In any scenario, RE is toast for the next 5-7 years. People do not realize it but the whole country is overbuilt and there is no shortage.

Moreover, it is all about jobs, jobs and jobs and even cheap money. With less jobs, less raises and very hard to get credit, I don't think RE has no other way other than to fall.

For folks who think the other way, please do not argue and buy more flats if you are convinced that prices will not fall. No one is stopping you to buy. I would say buy not only one but many flats.

I've been waiting for the past 5-6 years and would wait I guess another 1-2 years to get in the market. I'm a happy renter and it never made any financial sense to buy when rents are so cheap as compared to EMIs.

aam aadmi said...

So are we now down to the logic "prices of homes in good localities will not fall".

To put some perspective on this, Housing and jobs are like Siamese twins so even well to do localities will fall when there are job losses because some of those good localities are downright unlivable once you don't have a steady source of income.

The maintenance costs alone will eat into your savings, so you shouldn't be looking for good localities but localities which are tied to a particular industry, for example I expect importers to be hit harder by the current crisis compared to say the exporters, so a place like Zaveri Bazaar in Mumbai will be hit harder than say a place like Banashankari in Bangalore.

The maintenance costs of some "well to do" apartments are just obscene.

Rustomjee said...

I have heard that things will improve after the elections because people expect Modi to come to power. Even if Modi is a good leader, he will not be able to immediately reverse the damage done by Congress. Nobody can fight market forces. So, the slowdown will be long and painful.

There is also a a strong possibility that a third front minority government, externally supported by Congress will come to power. That will be the worst news for the economy because these fronts are typically left-leaning with deficit spending at the base of their political model. They will make Sonia's free-food gimmick look like child's play.
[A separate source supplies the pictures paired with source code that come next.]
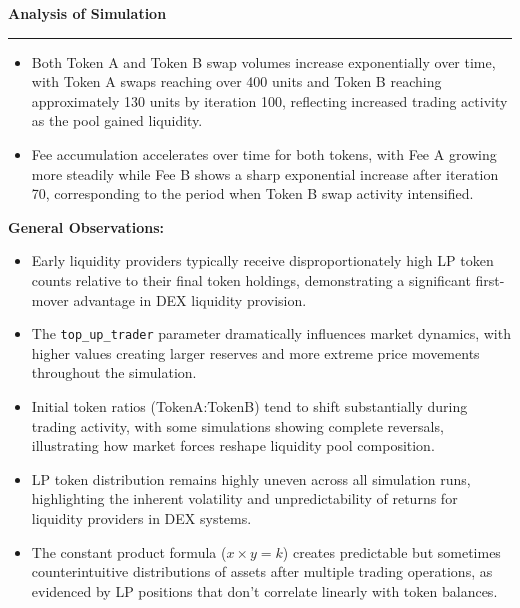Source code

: \documentclass[a4paper]{article}
\newenvironment{solution}[2][]{%
\begin{mdframed}[linecolor=blue!70!black, linewidth=2pt, roundcorner=10pt, backgroundcolor=yellow!10!white, skipabove=12pt, skipbelow=12pt]%
	\textbf{\large #2}
	\par\noindent\rule{\textwidth}{0.4pt}
}{
\end{mdframed}
}
\begin{document}
\begin{solution}{Analysis of Simulation}
\begin{itemize}
\begin{itemize}
	\item Both Token A and Token B swap volumes increase exponentially over time, with Token A swaps reaching over 400 units and Token B reaching approximately 130 units by iteration 100, reflecting increased trading activity as the pool gained liquidity.

	\item Fee accumulation accelerates over time for both tokens, with Fee A growing more steadily while Fee B shows a sharp exponential increase after iteration 70, corresponding to the period when Token B swap activity intensified.
  \end{itemize}
  

\end{itemize}

\clearpage
\textbf{General Observations:}
\begin{itemize}
	\item Early liquidity providers typically receive disproportionately high LP token counts relative to their final token holdings, demonstrating a significant first-mover advantage in DEX liquidity provision.
	\item The \texttt{top\_up\_trader} parameter dramatically influences market dynamics, with higher values creating larger reserves and more extreme price movements throughout the simulation.

	\item Initial token ratios (TokenA:TokenB) tend to shift substantially during trading activity, with some simulations showing complete reversals, illustrating how market forces reshape liquidity pool composition.
	
	\item LP token distribution remains highly uneven across all simulation runs, highlighting the inherent volatility and unpredictability of returns for liquidity providers in DEX systems.
	
	\item The constant product formula ($x \times y = k$) creates predictable but sometimes counterintuitive distributions of assets after multiple trading operations, as evidenced by LP positions that don't correlate linearly with token balances.
\end{itemize}
\end{solution}
\end{document}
I do not see any respite for real estate, as it starts falling. Unless you are a master knife-thrower, do not attempt to catch the falling blade!

Getafix said...

Unfortunately Modi does not have a national level grass roots base as of now to lead BJP to power in 2014.
Third front looks highly fragmented as well.
I hope I am wrong but looks like Congress is back in 2014 for another couple of years at least before all hell breaks loose and a mid term is required.
Not sure what that would mean for the economy as a whole.

Anonymous said...

Oh man. NRIs are going to prop up RE
They will get 60 rs per dollar and with a lot of them millionaires they can easily afford

http://timesofindia.indiatimes.com/nri/other-news/NRIs-warm-up-to-Indian-realty/articleshow/20789112.cms

Pawan said...

If true, finally, the sadists in this blog have something to rejoice looking at others pain :-(

If we are sadist then you are a fascist who was not even willing to consider an opposing view point till a few weeks back.

Anonymous said...

"If we are sadist then you are a fascist who was not even willing to consider an opposing view point till a few weeks back."
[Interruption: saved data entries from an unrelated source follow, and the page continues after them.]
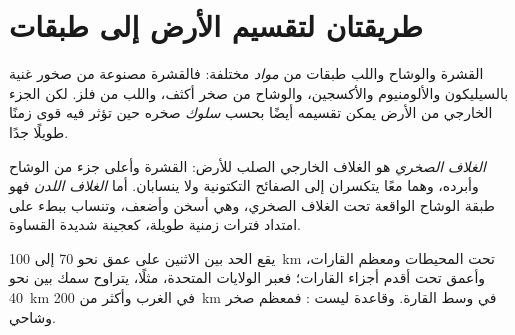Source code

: \section{طريقتان لتقسيم الأرض إلى طبقات}

القشرة والوشاح واللب طبقات من \emph{مواد}
مختلفة: فالقشرة مصنوعة من صخور غنية بالسيليكون والألومنيوم
والأكسجين، والوشاح من صخر أكثف، واللب من فلز. لكن الجزء الخارجي من
الأرض يمكن تقسيمه أيضًا بحسب \emph{سلوك} صخره حين تؤثر فيه قوى
زمنًا طويلًا جدًا.

\begin{definition}\label{def:g11:lithosphere-asthenosphere:lithosphere}
\emph{الغلاف الصخري} هو الغلاف الخارجي الصلب
للأرض: القشرة وأعلى جزء من الوشاح وأبرده، وهما معًا
يتكسران إلى الصفائح التكتونية ولا ينسابان. أما
\emph{الغلاف اللدن} فهو طبقة الوشاح الواقعة تحت
الغلاف الصخري، وهي أسخن وأضعف، وتنساب
ببطء على امتداد فترات زمنية طويلة، كعجينة شديدة القساوة.
\end{definition}

يقع الحد بين الاثنين على عمق نحو 70 إلى \qty{100}{km} تحت
المحيطات ومعظم القارات، وأعمق تحت أقدم أجزاء
القارات؛ فعبر الولايات المتحدة، مثلًا، يتراوح سمك  بين
نحو \qty{40}{km} في الغرب وأكثر من \qty{200}{km} في
وسط القارة. وقاعدة  ليست : فمعظم
 صخر وشاحي.


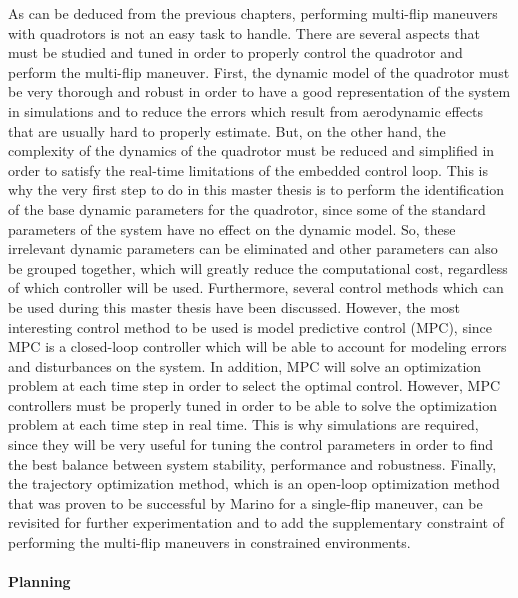 \documentclass{thesisreport}
\begin{document}
 



As can be deduced from the previous chapters, performing multi-flip maneuvers with quadrotors is not an easy task to handle. There are several aspects that must be studied and tuned in order to properly control the quadrotor and perform the multi-flip maneuver. 
First, the dynamic model of the quadrotor must be very thorough and robust in order to have a good representation of the system in simulations and to reduce the errors which result from aerodynamic effects that are usually hard to properly estimate. But, on the other hand, the complexity of the dynamics of the quadrotor must be reduced and simplified in order to satisfy the real-time limitations of the embedded control loop. This is why the very first step to do in this master thesis is to perform the identification of the base dynamic parameters for the quadrotor, since some of the standard parameters of the system have no effect on the dynamic model. So, these irrelevant dynamic parameters can be eliminated and other parameters can also be grouped together, which will greatly reduce the computational cost, regardless of which controller will be used.
Furthermore, several control methods which can be used during this master thesis have been discussed. However, the most interesting control method to be used is model predictive control (MPC), since MPC is a closed-loop controller which will be able to account for modeling errors and disturbances on the system. In addition, MPC will solve an optimization problem at each time step in order to select the optimal control. However, MPC controllers must be properly tuned in order to be able to solve the optimization problem at each time step in real time. This is why simulations are required, since they will be very useful for tuning the control parameters in order to find the best balance between system stability, performance and robustness.
Finally, the trajectory optimization method, which is an open-loop optimization method that was proven to be successful by Marino \cite{Marino2020} for a single-flip maneuver, can be revisited for further experimentation and to add the supplementary constraint of performing the multi-flip maneuvers in  constrained environments.




 
 \paragraph{Planning}
 
\end{document}
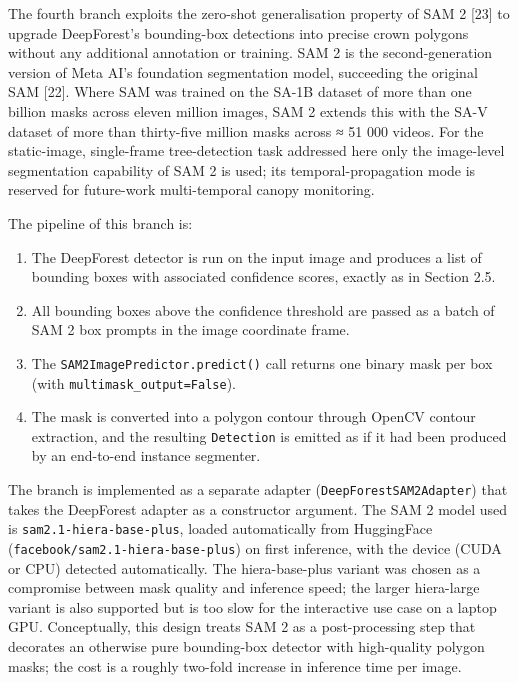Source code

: The fourth branch exploits the zero-shot generalisation property of SAM 2 {[}23{]} to upgrade DeepForest's bounding-box detections into precise crown polygons without any additional annotation or training. SAM 2 is the second-generation version of Meta AI's foundation segmentation model, succeeding the original SAM {[}22{]}. Where SAM was trained on the SA-1B dataset of more than one billion masks across eleven million images, SAM 2 extends this with the SA-V dataset of more than thirty-five million masks across ≈ 51 000 videos. For the static-image, single-frame tree-detection task addressed here only the image-level segmentation capability of SAM 2 is used; its temporal-propagation mode is reserved for future-work multi-temporal canopy monitoring.

The pipeline of this branch is:

\begin{enumerate}
\def\labelenumi{\arabic{enumi}.}
\tightlist
\item
  The DeepForest detector is run on the input image and produces a list of bounding boxes with associated confidence scores, exactly as in Section 2.5.
\item
  All bounding boxes above the confidence threshold are passed as a batch of SAM 2 box prompts in the image coordinate frame.
\item
  The \texttt{SAM2ImagePredictor.predict()} call returns one binary mask per box (with \texttt{multimask\_output=False}).
\item
  The mask is converted into a polygon contour through OpenCV contour extraction, and the resulting \texttt{Detection} is emitted as if it had been produced by an end-to-end instance segmenter.
\end{enumerate}

The branch is implemented as a separate adapter (\texttt{DeepForestSAM2Adapter}) that takes the DeepForest adapter as a constructor argument. The SAM 2 model used is \texttt{sam2.1-hiera-base-plus}, loaded automatically from HuggingFace (\texttt{facebook/sam2.1-hiera-base-plus}) on first inference, with the device (CUDA or CPU) detected automatically. The hiera-base-plus variant was chosen as a compromise between mask quality and inference speed; the larger hiera-large variant is also supported but is too slow for the interactive use case on a laptop GPU. Conceptually, this design treats SAM 2 as a post-processing step that decorates an otherwise pure bounding-box detector with high-quality polygon masks; the cost is a roughly two-fold increase in inference time per image.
What opposing view point? In case you haven't noticed, RE prices haven't budged. In any case, if the INR is crashing and India is going to hell in a hand basket, then obviously that is exactly the time to buy RE as a real asset and as a hedge against inflation. This is especially so because in such an environment, interest rates can only go in one direction: down. ONLY A FOOL WOULD RAISE INTEREST RATES IN THIS ENVIRONMENT.
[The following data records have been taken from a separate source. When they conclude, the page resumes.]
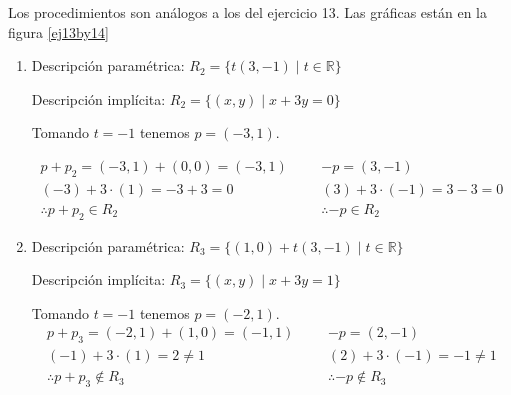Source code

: \begin{enumerate}[resume,topsep=6pt, itemsep=.4cm]
\rta Los procedimientos son análogos a los del ejercicio 13. Las gráficas están en la figura \ref{ej13by14}

\begin{enumerate}
	\item 
Descripción paramétrica: $\boxed {R_2 = \{ t(3,-1) \; | \; t \in \mathbb{R} \} }$

Descripción implícita: $\boxed {R_2 = \{ (x,y) \; | \; x+3y = 0 \} }$

Tomando $t=-1$ tenemos $\boxed {p = (-3,1) }$.

\begin{equation*}
\begin{array}{ll|ll}
p+p_2 = (-3,1) + (0,0) = (-3,1)	&&& -p = (3,-1) \\
(-3) + 3 \cdot (1) = -3 + 3 = 0	&&& (3) + 3 \cdot (-1) = 3 -3 = 0 \\
\therefore  p+p_2 \in R_2   		&&& \therefore  -p \in R_2
\end{array}
\end{equation*}

	\item
	
Descripción paramétrica: $\boxed {R_3 = \{ (1,0) + t(3,-1) \; | \; t \in \mathbb{R} \} }$


Descripción implícita: $\boxed {R_3 = \{ (x,y) \; | \; x+3y = 1 \} }$

Tomando $t=-1$ tenemos $\boxed {p = (-2,1) }$.
\begin{equation*}
\begin{array}{ll|ll}
p+p_3 = (-2,1) + (1,0) = (-1,1)	&&& -p = (2,-1) \\
(-1) + 3 \cdot (1) = 2 \neq 1		&&& (2) + 3 \cdot (-1) = -1 \neq 1 \\
\therefore  p+p_3 \notin R_3  		&&& \therefore  -p \notin R_3
\end{array}
\end{equation*}


\end{enumerate}


\end{enumerate}
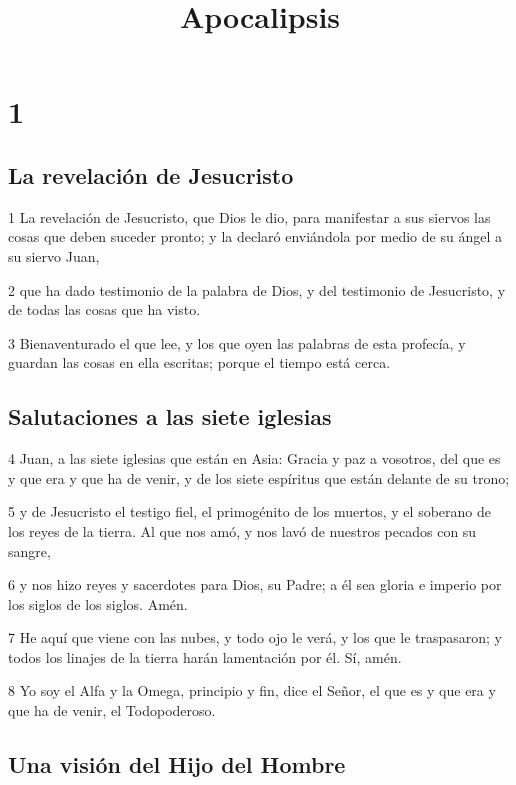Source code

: 
\title{Apocalipsis}

\chapter{1}

\section*{La revelación de Jesucristo}

\par 1 La revelación de Jesucristo, que Dios le dio, para manifestar a sus siervos las cosas que deben suceder pronto; y la declaró enviándola por medio de su ángel a su siervo Juan,
\par 2 que ha dado testimonio de la palabra de Dios, y del testimonio de Jesucristo, y de todas las cosas que ha visto.
\par 3 Bienaventurado el que lee, y los que oyen las palabras de esta profecía, y guardan las cosas en ella escritas; porque el tiempo está cerca.

\section*{Salutaciones a las siete iglesias}

\par 4 Juan, a las siete iglesias que están en Asia: Gracia y paz a vosotros, del que es y que era y que ha de venir, y de los siete espíritus que están delante de su trono;
\par 5 y de Jesucristo el testigo fiel, el primogénito de los muertos, y el soberano de los reyes de la tierra. Al que nos amó, y nos lavó de nuestros pecados con su sangre,
\par 6 y nos hizo reyes y sacerdotes para Dios, su Padre; a él sea gloria e imperio por los siglos de los siglos. Amén.
\par 7 He aquí que viene con las nubes, y todo ojo le verá, y los que le traspasaron; y todos los linajes de la tierra harán lamentación por él. Sí, amén.
\par 8 Yo soy el Alfa y la Omega, principio y fin, dice el Señor, el que es y que era y que ha de venir, el Todopoderoso.

\section*{Una visión del Hijo del Hombre}

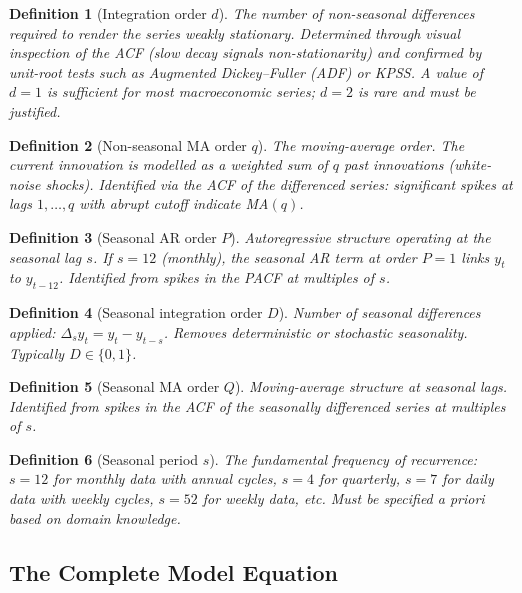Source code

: \documentclass[12pt,a4paper]{article}
\newtheorem{definition}{Definition}[section]
\begin{document}
\begin{definition}[Integration order $d$]
The number of non-seasonal differences required to render the series weakly
stationary. Determined through visual inspection of the ACF (slow decay signals
non-stationarity) and confirmed by unit-root tests such as Augmented
Dickey--Fuller (ADF) or KPSS. A value of $d=1$ is sufficient for most
macroeconomic series; $d=2$ is rare and must be justified.
\end{definition}

\begin{definition}[Non-seasonal MA order $q$]
The moving-average order. The current innovation is modelled as a weighted sum
of $q$ past innovations (white-noise shocks). Identified via the ACF of the
differenced series: significant spikes at lags $1,\dots,q$ with abrupt cutoff
indicate MA$(q)$.
\end{definition}

\begin{definition}[Seasonal AR order $P$]
Autoregressive structure operating at the seasonal lag $s$. If $s=12$ (monthly),
the seasonal AR term at order $P=1$ links $y_t$ to $y_{t-12}$. Identified from
spikes in the PACF at multiples of $s$.
\end{definition}

\begin{definition}[Seasonal integration order $D$]
Number of seasonal differences applied: $\Delta_s y_t = y_t - y_{t-s}$. Removes
deterministic or stochastic seasonality. Typically $D\in\{0,1\}$.
\end{definition}

\begin{definition}[Seasonal MA order $Q$]
Moving-average structure at seasonal lags. Identified from spikes in the ACF of
the seasonally differenced series at multiples of $s$.
\end{definition}

\begin{definition}[Seasonal period $s$]
The fundamental frequency of recurrence: $s=12$ for monthly data with annual
cycles, $s=4$ for quarterly, $s=7$ for daily data with weekly cycles, $s=52$
for weekly data, etc. Must be specified a priori based on domain knowledge.
\end{definition}

\subsection{The Complete Model Equation}
\end{document}
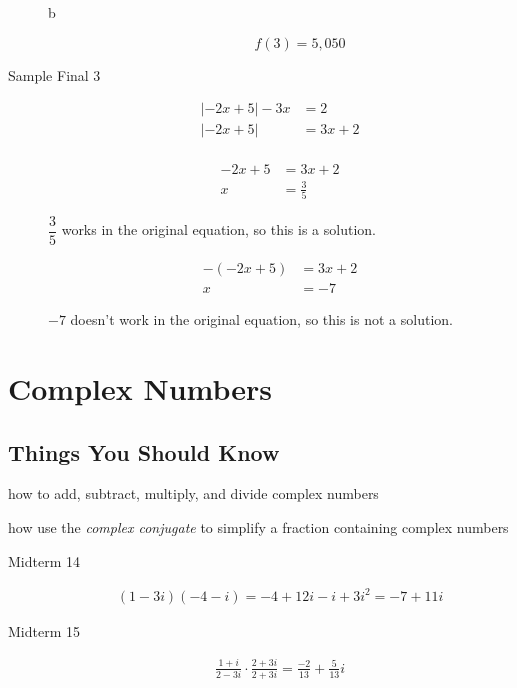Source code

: \documentclass[fleqn,addpoints]{exam}
\begin{document}
\begin{description}
\begin{description}
\item[b]
\[
  f(3) = 5,050
\]

\end{description}

\item[Sample Final 3]

\begin{align*}
  |-2x+5| - 3x &= 2 \\
  |-2x+5| &= 3x + 2 \\
\end{align*}

\begin{align*}
  -2x+5 &= 3x + 2 \\
   x &= \frac{3}{5}
\end{align*}

$\dfrac{3}{5}$ works in the original equation, so this is a solution.

\begin{align*}
  -(-2x+5) &= 3x + 2 \\
   x &= -7
\end{align*}

$-7$ doesn't work in the original equation, so this is not a solution.

\end{description}
 
\section{Complex Numbers}
\subsection{Things You Should Know}
\begin{itemize*}
\item how to add, subtract, multiply, and divide complex numbers
\item how use the {\em complex conjugate}  to simplify a fraction containing complex numbers
\end{itemize*}

\begin{description}
\item[Midterm 14]
\begin{align*}
  (1-3i)(-4-i) = -4 + 12i -i + 3i^2 = -7 + 11i
\end{align*}

\item[Midterm 15]
\begin{align*}
  \frac{1+i}{2-3i} \cdot \frac{2+3i}{2+3i} = \frac{-2}{13} + \frac{5}{13} i
\end{align*}

\end{description}
\end{document}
Indian RE priced in Rupees never, ever, ever, ever goes down. Believe me. Betting against Indian RE should be called the widowmaker's trade.

Anonymous said...

>> If we are sadist then you are a fascist
Yeah, and totally greedy fascists at that, lusting to grow unsustainably, at the cost of everyone else and of the overall economy as well.

Anonymous said...

>> [...] RE priced in Rupees never, ever, ever, ever goes down.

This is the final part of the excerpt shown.